How To Fall In Love With Mountain Biking

March 23, 2015

by Peter Reese, Matt Hayes
How To Fall In Love With Mountain Biking

Stepping outside, crisp air hits lungs on the first inhalation. It's a harsh but welcome feeling that not all mountain bikers experience. A puff of mist escapes as you exhale, contributing the faintest of clouds to the forest around you.

Some flock to the raucous sound of cyclocross racing cowbells like children after the piper. Weather forces others onto the road. Those privileged to continue mountain biking in autumn know it as a singular, magical experience.

Roll forward and hear the crunch of crisp leaves under tires. If you hadn't ridden this trail all summer, now it would be impossible to discern the track beneath the shroud of fallen foliage. For you, that concern is a fleeting one as you could nearly ride this eyes closed; left after the truncated aspen, right of the rock pile, stay low next to the lightning struck tree (but above the fern that adds a touch of green to the otherwise-browning landscape).

Employing a looser grip on your handlebars, the bike dips and slides through corners as if invisibly connected to the obscured trail.  Here, the dirt has perfect moisture content; not like Spring when everything is muddy or when Summer’s heat has baked it dry.  This is superhero dirt that grips through corners but rolls fast on the straights. Crashes reveal a measure of earthly give to absorb your infrequent miscalculations.

Spring was about training and Summer acquiesced to carbon-soled footwear with race kits. Autumn is about weekend camp trips, group rides and a touch of pumpkin in your beer. Now is when the best of the cosmos converges within the bike culture.

Camradarie with friends old and new.

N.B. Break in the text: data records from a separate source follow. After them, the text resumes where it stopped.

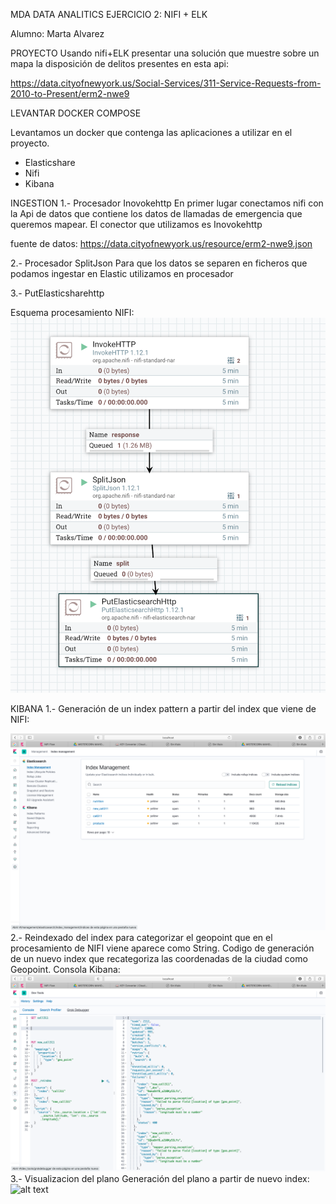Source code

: MDA DATA ANALITICS 
EJERCICIO 2: NIFI + ELK 

Alumno: Marta Alvarez 

PROYECTO 
Usando nifi+ELK presentar una solución que muestre sobre un mapa la disposición de delitos presentes en esta api:

 https://data.cityofnewyork.us/Social-Services/311-Service-Requests-from-2010-to-Present/erm2-nwe9




LEVANTAR DOCKER COMPOSE 

Levantamos un docker que contenga las aplicaciones a utilizar en el proyecto. 

- Elasticshare
- Nifi
- Kibana 

INGESTION 
1.- Procesador Inovokehttp
En primer lugar conectamos nifi con la Api de datos que contiene los datos de llamadas de emergencia que queremos mapear. El conector que utilizamos es Inovokehttp

fuente de datos: https://data.cityofnewyork.us/resource/erm2-nwe9.json



2.- Procesador SplitJson
Para que los datos se separen en ficheros que podamos ingestar en Elastic utilizamos en procesador 

3.- PutElasticsharehttp



Esquema procesamiento NIFI: 
![alt text](https://github.com/maalal/MDA2020ejercicio2/blob/main/Captura%20de%20pantalla%202021-01-10%20a%20las%2022.50.54.png)

KIBANA 
1.- Generación de un index pattern a partir del index que viene de NIFI:


![alt text](https://github.com/maalal/MDA2020ejercicio2/blob/main/Captura%20de%20pantalla%202021-01-12%20a%20las%2011.03.53.png)
2.- Reindexado del index para categorizar el geopoint que en el procesamiento de NIFI viene aparece como String.
Codigo de generación de un nuevo index que recategoriza las coordenadas de la ciudad como Geopoint. 
Consola Kibana: 
![alt text](https://github.com/maalal/MDA2020ejercicio2/blob/main/Captura%20de%20pantalla%202021-01-12%20a%20las%2011.04.25.png)
3.- Visualizacion del plano 
Generación del plano a partir de nuevo index: 
![alt text](https://github.com/maalal/MDA2020ejercicio2/blob/main/Captura%20de%20pantalla%202021-01-12%20a%20las%2011.03.10.png)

A last chance to experiment with tires, clusters and cranks. Running single speed. Unclipping in favor of flat pedals. Making your own dirt jump or repurposing someone else’s pile. Remembering what a rigid fork felt like without fear of condemnation. Lavishing on the chain lube. Getting (way) lost. Bonking miles from home. Doing it again.

Run a tire with some more volume and knobs now given that no one cares about rolling resistance in Autumn. Stop shaving your legs to tug on fleece arm and knee warmers along with a long-sleeve, bramble-snagged jersey. Update with some new performance tech apparel or perhaps bolt on an old-fashioned silver bike bell.

This is your time. All you need to do is pick the place. Ring, ring. Fall at its finest.